Nigeria lost crude oil valued at a staggering N8.41tn to theft and metering deficiencies between 2021 and July 2025, according to the latest data sourced from the Nigerian Upstream Petroleum Regulatory Commission.
Although the regulator celebrated recent progress in reducing daily losses to their lowest levels in nearly 16 years, experts warn that the cumulative economic toll remains devastating and exposes governance failures in the oil sector.
NUPRC’s analysis showed that Nigeria lost 37.6 million barrels of crude in 2021, 20.9 million barrels in 2022, 4.3 million barrels in 2023, 4.1 million barrels in 2024, and 2.04 million barrels between January and July 2025.
Using Statista’s average Brent crude prices, these losses translate to: $2.66bn in 2021 (37.6m barrels at $70.86 each); $2.11bn in 2022 (20.9m barrels at $100.93 each); $355.7m in 2023 (4.3m barrels at $82.49 each); $330.3m in 2024 (4.1m barrels at $80.56 each); and $146.5m in January–July 2025 (2.04m barrels at $71.79 each).
In total, the losses amounted to $5.61bn, equivalent to N8.41tn at the current exchange rate of about N1,500/$. To put this into perspective, the stolen value could have built 56,074 primary health centres (at N150m each); funded 129,401 classroom blocks (at N65m each); and constructed 10,191 kilometres of roads (at N825m/km).

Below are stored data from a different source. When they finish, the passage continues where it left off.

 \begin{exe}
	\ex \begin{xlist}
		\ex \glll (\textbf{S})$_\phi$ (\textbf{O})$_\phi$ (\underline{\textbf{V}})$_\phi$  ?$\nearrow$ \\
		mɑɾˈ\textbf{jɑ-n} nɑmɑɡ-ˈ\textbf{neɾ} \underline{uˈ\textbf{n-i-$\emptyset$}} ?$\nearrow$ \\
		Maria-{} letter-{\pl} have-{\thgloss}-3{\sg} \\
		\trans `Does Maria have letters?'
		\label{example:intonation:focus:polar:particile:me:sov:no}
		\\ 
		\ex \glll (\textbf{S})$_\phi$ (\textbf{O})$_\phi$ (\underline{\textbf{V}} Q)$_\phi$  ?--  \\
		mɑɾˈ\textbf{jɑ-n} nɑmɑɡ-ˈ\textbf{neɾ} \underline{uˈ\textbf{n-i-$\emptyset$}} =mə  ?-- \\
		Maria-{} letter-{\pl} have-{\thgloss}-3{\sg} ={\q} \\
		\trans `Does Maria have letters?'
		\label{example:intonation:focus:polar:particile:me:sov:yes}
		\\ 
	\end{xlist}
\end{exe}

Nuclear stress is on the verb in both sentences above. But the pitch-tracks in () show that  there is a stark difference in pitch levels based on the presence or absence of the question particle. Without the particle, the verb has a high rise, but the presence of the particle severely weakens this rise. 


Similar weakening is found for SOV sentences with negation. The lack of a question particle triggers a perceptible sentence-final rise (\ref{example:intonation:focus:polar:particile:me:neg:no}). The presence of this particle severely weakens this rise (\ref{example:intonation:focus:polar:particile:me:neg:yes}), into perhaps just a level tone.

By comparison, the Federal Government allocated just N1tn for 468 road projects in the 2025 budget—barely one-eighth of the value of oil losses in four and a half years. The N8.41tn also exceeds the entire N2.48tn health budget and nearly triples the N3.52tn education budget for 2025.
Energy experts, however, said the sheer scale of past losses highlights the massive development opportunities squandered. United States–based oil and gas consultant Chukwuma Atuanya said while the reduction to 2.04 million barrels in the first seven months of 2025 represents progress, Nigeria still lags behind its production targets.
“The country still needs an additional 400,000 bpd to reach the 2 million bpd target by December 2025. Losses of 9,600 bpd are still significant,” he said. Atuanya credited improvements to intensified military operations, metering upgrades, unmanned surveillance systems, and community involvement. Yet, he warned that theft continues to sap foreign exchange earnings, undermine budgets, weaken the naira, and scare away investors.
“Oil theft causes massive revenue losses and budget underperformance. It fuels currency devaluation and economic instability. It also discourages investment, since uncertainty over actual export volumes undermines confidence,” he explained.